Please restate exactly what appears in the records below from the first line to the line where "using those settings\." is, that line included.

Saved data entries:
####################
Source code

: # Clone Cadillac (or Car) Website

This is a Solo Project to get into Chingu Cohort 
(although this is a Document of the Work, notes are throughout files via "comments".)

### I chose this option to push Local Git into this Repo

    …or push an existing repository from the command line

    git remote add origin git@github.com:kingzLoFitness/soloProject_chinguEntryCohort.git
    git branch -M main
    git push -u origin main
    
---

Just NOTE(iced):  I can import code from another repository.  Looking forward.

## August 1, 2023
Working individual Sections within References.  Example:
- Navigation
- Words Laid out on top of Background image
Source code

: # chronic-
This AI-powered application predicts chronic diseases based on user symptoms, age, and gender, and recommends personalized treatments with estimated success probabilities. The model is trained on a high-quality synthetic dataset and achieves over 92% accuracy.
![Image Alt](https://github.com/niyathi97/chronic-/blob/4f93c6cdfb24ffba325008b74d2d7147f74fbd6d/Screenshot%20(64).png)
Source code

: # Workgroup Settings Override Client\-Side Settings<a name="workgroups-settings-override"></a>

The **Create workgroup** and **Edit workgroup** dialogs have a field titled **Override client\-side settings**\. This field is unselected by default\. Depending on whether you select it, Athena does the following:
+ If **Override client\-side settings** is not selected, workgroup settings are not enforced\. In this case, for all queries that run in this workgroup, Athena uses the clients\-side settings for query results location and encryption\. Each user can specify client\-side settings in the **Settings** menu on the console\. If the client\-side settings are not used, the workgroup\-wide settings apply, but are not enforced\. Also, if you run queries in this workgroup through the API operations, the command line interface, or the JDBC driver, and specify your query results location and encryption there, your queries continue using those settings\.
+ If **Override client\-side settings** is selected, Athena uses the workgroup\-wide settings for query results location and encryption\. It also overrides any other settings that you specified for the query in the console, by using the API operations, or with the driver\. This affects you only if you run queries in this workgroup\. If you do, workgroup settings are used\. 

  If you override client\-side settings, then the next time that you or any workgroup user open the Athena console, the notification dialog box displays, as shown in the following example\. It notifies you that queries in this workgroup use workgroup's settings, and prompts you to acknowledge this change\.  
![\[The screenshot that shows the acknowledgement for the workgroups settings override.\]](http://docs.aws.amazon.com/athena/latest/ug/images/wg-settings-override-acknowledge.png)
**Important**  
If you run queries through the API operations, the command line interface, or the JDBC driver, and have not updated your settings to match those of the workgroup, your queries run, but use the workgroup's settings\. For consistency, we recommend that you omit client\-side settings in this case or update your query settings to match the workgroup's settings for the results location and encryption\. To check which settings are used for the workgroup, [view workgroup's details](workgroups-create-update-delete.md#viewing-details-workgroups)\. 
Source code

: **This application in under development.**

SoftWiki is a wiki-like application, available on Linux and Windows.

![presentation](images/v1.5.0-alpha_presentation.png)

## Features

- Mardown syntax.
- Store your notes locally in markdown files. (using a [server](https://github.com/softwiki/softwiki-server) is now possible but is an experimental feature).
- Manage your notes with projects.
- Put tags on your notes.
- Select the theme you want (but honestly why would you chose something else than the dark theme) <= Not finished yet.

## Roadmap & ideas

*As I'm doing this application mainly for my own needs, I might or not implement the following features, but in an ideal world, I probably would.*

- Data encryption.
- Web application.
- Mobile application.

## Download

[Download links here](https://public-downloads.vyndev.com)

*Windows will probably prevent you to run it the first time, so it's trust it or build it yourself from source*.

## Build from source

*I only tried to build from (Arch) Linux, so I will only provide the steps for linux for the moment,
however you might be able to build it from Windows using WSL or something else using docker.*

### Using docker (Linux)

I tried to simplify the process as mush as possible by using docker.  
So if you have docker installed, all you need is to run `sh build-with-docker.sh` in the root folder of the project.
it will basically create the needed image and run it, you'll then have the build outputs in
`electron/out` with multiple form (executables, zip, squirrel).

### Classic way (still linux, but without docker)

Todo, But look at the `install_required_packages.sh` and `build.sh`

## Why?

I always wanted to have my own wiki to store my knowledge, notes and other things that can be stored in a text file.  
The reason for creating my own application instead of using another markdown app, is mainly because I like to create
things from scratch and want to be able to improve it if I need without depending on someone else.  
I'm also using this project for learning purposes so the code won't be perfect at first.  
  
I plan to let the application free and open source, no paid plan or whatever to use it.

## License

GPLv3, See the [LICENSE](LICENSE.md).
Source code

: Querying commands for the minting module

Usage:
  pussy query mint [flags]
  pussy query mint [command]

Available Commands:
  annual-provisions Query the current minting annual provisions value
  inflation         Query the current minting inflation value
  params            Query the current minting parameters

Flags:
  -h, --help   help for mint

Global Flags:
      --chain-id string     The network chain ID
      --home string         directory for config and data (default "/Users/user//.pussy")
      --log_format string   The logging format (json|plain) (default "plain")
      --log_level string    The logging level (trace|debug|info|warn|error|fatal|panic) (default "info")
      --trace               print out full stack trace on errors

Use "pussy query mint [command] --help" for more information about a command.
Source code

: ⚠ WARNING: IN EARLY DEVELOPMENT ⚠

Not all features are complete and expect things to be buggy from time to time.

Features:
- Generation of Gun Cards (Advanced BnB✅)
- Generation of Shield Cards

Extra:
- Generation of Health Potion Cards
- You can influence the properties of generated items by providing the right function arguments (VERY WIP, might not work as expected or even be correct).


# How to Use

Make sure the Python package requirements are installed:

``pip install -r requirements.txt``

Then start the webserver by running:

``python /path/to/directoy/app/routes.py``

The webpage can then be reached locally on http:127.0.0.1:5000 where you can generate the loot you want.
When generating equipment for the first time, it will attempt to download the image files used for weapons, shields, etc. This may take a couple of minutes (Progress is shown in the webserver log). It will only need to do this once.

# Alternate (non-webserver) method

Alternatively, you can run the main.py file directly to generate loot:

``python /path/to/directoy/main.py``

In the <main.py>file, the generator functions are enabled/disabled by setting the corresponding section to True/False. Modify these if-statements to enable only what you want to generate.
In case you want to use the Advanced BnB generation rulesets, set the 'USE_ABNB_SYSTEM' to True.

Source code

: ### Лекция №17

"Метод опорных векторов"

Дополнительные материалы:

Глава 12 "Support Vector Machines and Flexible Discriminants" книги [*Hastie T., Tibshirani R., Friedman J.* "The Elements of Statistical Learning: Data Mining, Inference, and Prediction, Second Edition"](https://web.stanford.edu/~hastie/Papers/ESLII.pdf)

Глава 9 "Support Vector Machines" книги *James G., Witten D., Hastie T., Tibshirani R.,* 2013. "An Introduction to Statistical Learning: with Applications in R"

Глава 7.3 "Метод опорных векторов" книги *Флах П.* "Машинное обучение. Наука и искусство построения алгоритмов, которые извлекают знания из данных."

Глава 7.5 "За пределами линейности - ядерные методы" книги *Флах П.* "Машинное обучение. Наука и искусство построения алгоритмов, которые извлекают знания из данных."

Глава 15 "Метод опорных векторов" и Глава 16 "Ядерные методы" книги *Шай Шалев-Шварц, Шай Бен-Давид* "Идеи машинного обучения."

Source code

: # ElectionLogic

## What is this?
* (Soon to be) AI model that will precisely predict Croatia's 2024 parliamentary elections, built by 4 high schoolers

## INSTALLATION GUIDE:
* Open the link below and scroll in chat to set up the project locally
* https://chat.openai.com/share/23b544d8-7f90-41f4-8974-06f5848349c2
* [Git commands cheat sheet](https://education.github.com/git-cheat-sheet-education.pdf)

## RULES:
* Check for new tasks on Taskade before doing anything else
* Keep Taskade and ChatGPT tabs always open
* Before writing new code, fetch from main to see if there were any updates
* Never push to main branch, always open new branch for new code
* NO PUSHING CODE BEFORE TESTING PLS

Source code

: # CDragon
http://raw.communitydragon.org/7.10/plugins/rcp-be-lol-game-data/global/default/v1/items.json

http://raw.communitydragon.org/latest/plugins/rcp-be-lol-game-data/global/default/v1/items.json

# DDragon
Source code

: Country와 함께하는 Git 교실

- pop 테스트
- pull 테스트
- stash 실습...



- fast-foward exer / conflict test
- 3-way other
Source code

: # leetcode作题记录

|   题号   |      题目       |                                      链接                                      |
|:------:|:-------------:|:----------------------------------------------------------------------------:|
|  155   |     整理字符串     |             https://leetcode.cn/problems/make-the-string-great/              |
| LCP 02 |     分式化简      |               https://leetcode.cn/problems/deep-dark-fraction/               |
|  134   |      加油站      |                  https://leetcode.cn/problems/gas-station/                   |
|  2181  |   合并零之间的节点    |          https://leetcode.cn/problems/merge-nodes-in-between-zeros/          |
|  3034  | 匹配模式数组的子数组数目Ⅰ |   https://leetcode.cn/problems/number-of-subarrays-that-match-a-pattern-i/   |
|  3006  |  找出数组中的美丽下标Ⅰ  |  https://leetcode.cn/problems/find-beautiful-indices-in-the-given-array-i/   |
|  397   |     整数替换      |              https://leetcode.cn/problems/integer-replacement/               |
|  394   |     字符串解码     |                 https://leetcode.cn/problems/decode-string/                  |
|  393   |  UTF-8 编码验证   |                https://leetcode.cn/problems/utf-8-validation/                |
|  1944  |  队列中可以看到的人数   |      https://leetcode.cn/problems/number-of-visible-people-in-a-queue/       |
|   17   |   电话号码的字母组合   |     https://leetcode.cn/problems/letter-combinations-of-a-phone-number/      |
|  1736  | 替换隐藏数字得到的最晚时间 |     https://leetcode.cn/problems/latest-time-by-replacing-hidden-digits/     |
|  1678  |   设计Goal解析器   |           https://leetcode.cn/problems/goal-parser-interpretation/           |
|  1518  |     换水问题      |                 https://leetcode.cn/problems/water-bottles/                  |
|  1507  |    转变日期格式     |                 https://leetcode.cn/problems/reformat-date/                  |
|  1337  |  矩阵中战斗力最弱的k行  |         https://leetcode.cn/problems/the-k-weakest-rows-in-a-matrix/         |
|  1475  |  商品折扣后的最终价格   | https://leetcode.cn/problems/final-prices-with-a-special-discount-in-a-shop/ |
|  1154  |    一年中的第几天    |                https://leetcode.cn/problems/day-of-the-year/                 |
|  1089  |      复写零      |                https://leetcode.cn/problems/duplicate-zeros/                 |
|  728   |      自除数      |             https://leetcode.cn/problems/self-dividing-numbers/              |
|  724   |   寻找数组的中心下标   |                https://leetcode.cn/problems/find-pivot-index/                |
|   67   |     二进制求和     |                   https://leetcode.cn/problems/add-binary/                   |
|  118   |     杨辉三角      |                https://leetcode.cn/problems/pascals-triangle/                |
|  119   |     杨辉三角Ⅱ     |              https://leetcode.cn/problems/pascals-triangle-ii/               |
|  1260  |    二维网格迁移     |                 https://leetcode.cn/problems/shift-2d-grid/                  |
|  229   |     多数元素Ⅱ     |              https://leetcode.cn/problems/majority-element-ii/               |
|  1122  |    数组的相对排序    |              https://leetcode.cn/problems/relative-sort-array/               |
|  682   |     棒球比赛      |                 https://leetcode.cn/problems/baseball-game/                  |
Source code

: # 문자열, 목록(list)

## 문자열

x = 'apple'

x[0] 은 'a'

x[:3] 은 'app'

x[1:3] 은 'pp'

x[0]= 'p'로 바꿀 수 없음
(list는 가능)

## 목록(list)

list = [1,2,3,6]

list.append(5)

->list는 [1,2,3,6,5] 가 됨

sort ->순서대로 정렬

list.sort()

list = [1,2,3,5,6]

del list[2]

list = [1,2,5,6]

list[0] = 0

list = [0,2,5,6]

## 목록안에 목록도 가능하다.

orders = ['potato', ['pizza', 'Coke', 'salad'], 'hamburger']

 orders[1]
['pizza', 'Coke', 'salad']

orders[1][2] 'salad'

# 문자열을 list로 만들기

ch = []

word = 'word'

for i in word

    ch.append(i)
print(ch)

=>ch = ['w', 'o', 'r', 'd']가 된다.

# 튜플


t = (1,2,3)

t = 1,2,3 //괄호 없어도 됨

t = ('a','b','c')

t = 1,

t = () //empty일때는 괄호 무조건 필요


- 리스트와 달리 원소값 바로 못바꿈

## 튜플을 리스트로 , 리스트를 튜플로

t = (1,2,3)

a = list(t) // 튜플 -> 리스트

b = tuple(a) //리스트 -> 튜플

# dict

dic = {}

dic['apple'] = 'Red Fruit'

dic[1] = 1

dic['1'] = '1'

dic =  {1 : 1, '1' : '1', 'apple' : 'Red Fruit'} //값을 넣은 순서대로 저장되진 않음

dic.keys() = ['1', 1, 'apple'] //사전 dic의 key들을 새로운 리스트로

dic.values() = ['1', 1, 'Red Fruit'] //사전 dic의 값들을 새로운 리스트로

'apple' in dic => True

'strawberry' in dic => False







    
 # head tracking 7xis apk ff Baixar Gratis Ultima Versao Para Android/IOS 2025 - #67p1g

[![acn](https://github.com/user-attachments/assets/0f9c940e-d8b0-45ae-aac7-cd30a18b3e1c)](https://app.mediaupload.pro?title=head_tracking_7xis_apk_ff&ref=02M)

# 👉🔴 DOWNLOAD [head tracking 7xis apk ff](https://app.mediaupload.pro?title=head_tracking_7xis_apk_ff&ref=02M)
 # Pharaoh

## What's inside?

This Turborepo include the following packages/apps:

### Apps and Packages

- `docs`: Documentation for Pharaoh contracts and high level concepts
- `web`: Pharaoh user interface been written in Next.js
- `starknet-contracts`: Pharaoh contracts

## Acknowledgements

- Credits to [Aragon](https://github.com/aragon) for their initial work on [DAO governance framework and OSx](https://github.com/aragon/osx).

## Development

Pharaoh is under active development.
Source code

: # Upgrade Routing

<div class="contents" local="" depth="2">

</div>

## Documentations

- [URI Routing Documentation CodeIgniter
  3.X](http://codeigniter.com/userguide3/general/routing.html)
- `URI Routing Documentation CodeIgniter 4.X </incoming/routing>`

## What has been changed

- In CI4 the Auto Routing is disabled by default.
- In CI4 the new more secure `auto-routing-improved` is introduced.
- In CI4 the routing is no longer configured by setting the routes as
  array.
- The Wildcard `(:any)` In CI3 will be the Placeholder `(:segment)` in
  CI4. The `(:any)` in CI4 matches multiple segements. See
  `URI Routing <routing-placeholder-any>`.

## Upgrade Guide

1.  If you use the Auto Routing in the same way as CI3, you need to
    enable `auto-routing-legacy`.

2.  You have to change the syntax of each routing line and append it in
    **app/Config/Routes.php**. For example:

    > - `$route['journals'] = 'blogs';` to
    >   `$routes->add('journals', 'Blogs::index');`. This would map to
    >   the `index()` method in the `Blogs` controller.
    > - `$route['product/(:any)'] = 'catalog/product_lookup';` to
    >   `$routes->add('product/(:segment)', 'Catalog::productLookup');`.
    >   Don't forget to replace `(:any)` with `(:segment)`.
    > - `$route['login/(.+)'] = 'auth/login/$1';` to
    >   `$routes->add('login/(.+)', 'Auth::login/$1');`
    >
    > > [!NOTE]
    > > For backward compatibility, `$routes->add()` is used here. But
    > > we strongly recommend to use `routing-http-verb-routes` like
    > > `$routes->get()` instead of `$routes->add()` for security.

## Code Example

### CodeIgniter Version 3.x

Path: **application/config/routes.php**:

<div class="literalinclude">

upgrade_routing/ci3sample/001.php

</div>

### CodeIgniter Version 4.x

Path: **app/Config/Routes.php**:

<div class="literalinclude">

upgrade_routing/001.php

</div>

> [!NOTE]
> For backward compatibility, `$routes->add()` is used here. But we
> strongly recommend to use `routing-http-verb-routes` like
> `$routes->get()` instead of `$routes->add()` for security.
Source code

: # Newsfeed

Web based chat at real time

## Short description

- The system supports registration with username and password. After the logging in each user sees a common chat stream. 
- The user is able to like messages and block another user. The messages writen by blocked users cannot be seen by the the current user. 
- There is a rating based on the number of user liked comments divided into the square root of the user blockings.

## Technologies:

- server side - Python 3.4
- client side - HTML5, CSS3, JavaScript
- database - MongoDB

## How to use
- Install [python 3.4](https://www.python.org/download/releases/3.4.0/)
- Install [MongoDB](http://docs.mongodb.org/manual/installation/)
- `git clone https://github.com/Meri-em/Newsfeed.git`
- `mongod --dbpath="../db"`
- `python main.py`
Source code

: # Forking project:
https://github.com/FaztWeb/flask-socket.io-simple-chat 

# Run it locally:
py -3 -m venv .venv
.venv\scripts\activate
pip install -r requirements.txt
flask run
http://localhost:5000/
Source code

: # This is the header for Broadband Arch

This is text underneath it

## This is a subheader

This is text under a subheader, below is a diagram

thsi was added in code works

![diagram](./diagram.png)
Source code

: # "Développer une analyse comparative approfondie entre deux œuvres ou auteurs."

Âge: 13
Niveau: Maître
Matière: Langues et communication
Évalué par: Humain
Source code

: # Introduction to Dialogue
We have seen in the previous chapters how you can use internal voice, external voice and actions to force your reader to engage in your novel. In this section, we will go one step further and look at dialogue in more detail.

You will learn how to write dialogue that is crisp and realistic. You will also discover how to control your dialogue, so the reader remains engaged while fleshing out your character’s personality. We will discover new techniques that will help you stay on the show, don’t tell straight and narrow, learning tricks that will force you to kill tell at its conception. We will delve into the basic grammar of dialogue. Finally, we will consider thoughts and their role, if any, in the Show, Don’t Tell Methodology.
####################
> Answer box
Source code

: # Clone Cadillac (or Car) Website

This is a Solo Project to get into Chingu Cohort 
(although this is a Document of the Work, notes are throughout files via "comments".)

### I chose this option to push Local Git into this Repo

    …or push an existing repository from the command line

    git remote add origin git@github.com:kingzLoFitness/soloProject_chinguEntryCohort.git
    git branch -M main
    git push -u origin main
    
---

Just NOTE(iced):  I can import code from another repository.  Looking forward.

## August 1, 2023
Working individual Sections within References.  Example:
- Navigation
- Words Laid out on top of Background image
Source code

: # chronic-
This AI-powered application predicts chronic diseases based on user symptoms, age, and gender, and recommends personalized treatments with estimated success probabilities. The model is trained on a high-quality synthetic dataset and achieves over 92% accuracy.
![Image Alt](https://github.com/niyathi97/chronic-/blob/4f93c6cdfb24ffba325008b74d2d7147f74fbd6d/Screenshot%20(64).png)
Source code

: # Workgroup Settings Override Client\-Side Settings<a name="workgroups-settings-override"></a>

The **Create workgroup** and **Edit workgroup** dialogs have a field titled **Override client\-side settings**\. This field is unselected by default\. Depending on whether you select it, Athena does the following:
+ If **Override client\-side settings** is not selected, workgroup settings are not enforced\. In this case, for all queries that run in this workgroup, Athena uses the clients\-side settings for query results location and encryption\. Each user can specify client\-side settings in the **Settings** menu on the console\. If the client\-side settings are not used, the workgroup\-wide settings apply, but are not enforced\. Also, if you run queries in this workgroup through the API operations, the command line interface, or the JDBC driver, and specify your query results location and encryption there, your queries continue using those settings\.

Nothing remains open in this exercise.